* [Aim of the exercise]
Please copy each line of the listing below in which the word "such" appears.

* [Material provided]
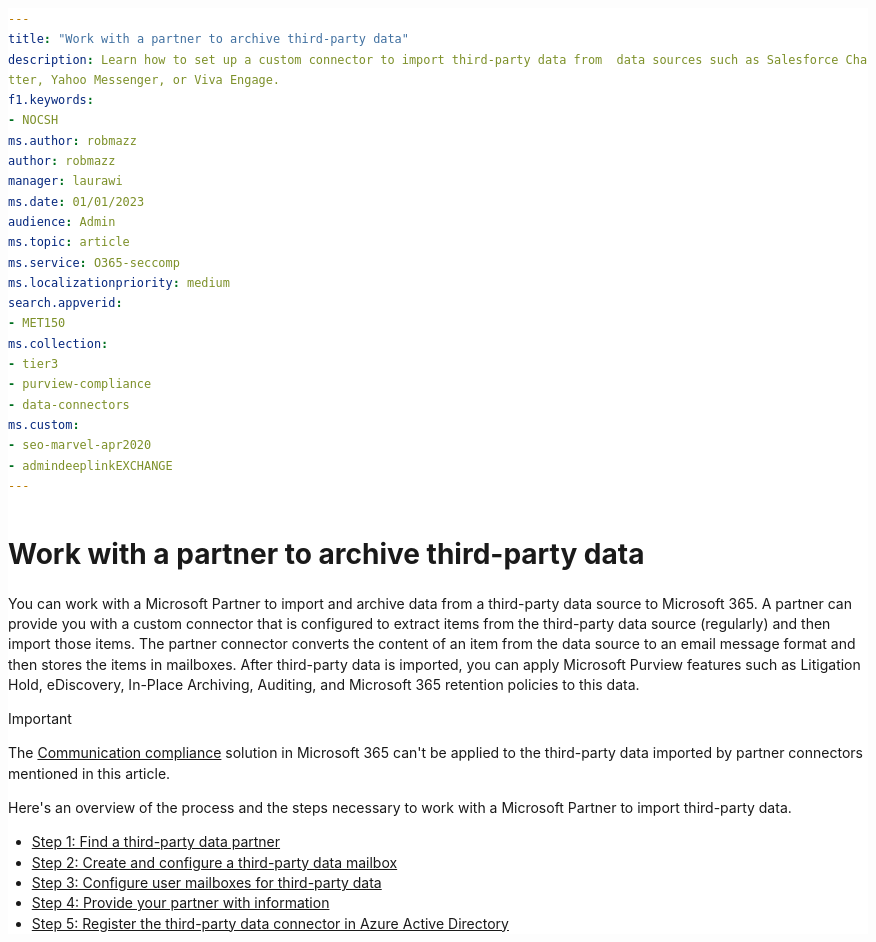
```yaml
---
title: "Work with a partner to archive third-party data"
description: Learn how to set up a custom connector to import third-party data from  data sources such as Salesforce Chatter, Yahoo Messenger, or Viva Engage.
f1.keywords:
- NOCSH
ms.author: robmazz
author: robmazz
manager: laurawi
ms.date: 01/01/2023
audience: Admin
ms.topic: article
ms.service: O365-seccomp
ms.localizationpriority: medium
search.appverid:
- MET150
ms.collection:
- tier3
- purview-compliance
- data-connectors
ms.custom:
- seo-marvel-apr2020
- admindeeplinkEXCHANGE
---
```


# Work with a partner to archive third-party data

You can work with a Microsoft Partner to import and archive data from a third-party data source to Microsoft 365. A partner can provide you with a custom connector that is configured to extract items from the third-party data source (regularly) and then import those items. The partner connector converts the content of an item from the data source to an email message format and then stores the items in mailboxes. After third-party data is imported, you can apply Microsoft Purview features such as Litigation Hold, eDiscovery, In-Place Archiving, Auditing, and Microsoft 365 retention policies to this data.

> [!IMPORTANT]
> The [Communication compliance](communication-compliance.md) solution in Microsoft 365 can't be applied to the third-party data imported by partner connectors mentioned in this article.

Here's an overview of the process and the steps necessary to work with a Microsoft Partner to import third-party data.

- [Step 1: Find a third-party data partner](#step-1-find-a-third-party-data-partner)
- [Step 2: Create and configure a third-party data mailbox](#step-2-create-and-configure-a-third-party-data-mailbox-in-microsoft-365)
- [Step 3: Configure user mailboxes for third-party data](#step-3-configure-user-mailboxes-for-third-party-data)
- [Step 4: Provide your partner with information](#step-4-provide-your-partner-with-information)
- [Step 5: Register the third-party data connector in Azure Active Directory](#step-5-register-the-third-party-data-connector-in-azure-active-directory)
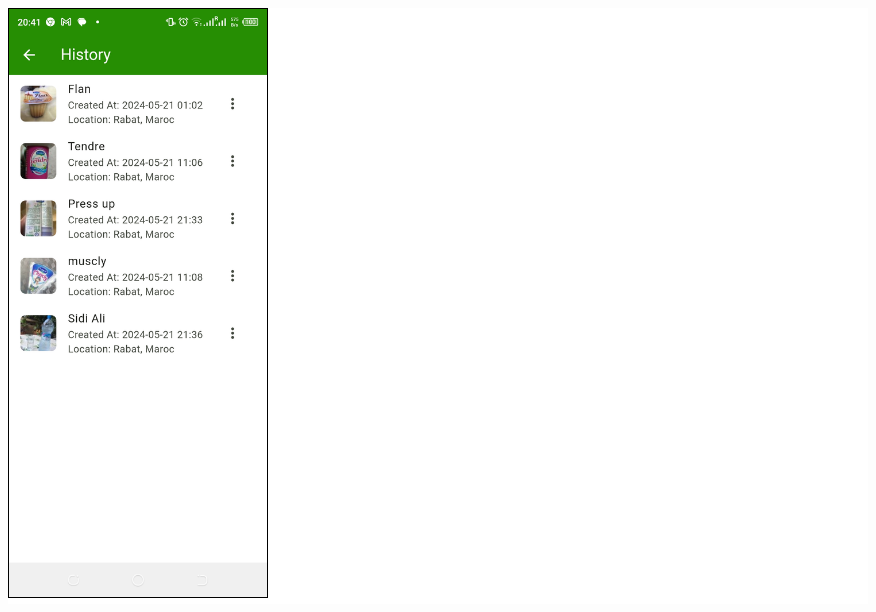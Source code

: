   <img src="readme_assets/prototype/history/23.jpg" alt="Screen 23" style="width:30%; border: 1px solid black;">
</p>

* [Task solution]
description: Learn how to set up a custom connector to import third-party data from  data sources such as Salesforce Chatter, Yahoo Messenger, or Viva Engage.
You can work with a Microsoft Partner to import and archive data from a third-party data source to Microsoft 365. A partner can provide you with a custom connector that is configured to extract items from the third-party data source (regularly) and then import those items. The partner connector converts the content of an item from the data source to an email message format and then stores the items in mailboxes. After third-party data is imported, you can apply Microsoft Purview features such as Litigation Hold, eDiscovery, In-Place Archiving, Auditing, and Microsoft 365 retention policies to this data.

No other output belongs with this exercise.